Turkey’s decision to cut economic ties with Israel left Netanyahu looking elsewhere for trading partners in the eastern Mediterranean, and Mitsotakis has been eager to offer up Greece as a natural replacement. He seems to have pulled it off – trade between the two nations has already surged by 41.3% from 2023 to 2024, increasing from $920m to $1.3bn.
What’s particularly remarkable is how much of Athens is now owned by Israeli investors, who have been snapping up cheap properties across the city centre since the financial crisis struck in 2007. Along with the Chinese, they are the biggest investors in real estate here – tempted not just by the potential financial gains, but also the promise of a Golden Visa.
Buyers who spend more than €250,000 on a property in the more run-down parts of the Greek capital are rewarded with a visa that will allow them to live in the country and travel freely within the Schengen Zone. For many Israeli business owners, it’s an important means of securing a strategic foothold in the EU.

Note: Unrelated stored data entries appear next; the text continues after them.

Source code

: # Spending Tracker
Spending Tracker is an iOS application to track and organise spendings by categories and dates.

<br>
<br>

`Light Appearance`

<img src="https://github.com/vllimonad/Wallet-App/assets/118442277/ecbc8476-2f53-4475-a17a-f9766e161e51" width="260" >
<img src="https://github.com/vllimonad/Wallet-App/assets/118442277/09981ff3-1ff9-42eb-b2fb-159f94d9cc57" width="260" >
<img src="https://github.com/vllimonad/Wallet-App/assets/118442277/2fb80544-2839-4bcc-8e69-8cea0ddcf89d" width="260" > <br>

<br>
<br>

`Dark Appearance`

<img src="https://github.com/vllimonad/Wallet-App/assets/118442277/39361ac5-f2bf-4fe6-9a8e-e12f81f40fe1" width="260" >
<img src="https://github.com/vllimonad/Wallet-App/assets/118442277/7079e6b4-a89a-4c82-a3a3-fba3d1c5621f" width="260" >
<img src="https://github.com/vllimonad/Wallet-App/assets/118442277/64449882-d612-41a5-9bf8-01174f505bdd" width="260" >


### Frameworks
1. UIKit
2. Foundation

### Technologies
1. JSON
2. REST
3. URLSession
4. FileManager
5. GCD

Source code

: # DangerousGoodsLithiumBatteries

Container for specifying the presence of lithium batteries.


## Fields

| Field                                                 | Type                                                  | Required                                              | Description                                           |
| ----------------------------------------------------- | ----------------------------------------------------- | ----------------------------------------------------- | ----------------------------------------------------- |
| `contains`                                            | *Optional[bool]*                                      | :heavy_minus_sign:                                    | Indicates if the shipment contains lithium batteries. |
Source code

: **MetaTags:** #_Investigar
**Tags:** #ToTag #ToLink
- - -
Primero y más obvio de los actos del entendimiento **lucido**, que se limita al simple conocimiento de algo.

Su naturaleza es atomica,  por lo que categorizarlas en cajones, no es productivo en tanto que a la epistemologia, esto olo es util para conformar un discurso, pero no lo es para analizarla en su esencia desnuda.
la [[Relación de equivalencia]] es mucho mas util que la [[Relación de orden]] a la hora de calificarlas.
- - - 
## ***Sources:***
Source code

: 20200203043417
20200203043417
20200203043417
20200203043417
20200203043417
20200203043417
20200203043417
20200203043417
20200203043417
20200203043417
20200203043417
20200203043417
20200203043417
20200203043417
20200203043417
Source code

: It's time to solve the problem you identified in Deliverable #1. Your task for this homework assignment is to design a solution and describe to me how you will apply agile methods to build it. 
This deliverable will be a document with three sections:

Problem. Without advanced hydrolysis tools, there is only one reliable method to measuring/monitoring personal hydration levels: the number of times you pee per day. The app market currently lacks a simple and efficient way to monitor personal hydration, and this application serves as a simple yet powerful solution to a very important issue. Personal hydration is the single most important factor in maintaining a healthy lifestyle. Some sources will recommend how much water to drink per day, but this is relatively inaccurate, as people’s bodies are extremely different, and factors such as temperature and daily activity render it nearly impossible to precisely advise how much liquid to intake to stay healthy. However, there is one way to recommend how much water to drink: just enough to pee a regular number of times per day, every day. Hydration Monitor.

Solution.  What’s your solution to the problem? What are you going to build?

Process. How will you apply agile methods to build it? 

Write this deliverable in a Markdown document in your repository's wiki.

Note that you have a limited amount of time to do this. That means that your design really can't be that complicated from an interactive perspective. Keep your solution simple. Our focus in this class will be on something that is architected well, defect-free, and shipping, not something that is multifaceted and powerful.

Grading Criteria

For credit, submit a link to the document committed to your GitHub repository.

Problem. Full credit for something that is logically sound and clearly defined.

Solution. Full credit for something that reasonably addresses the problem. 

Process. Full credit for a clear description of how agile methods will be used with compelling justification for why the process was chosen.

Various European countries previously offered this scheme, but many (most notably Portugal) shut it down when it began to wildly inflate their housing markets. Today, only Greece, Italy and Hungary still offer these kinds of property investment visas and Israelis are keen to cash in before regulation changes; there was a rise of more than 90% in Golden Visas issued to Israelis in Greece last year.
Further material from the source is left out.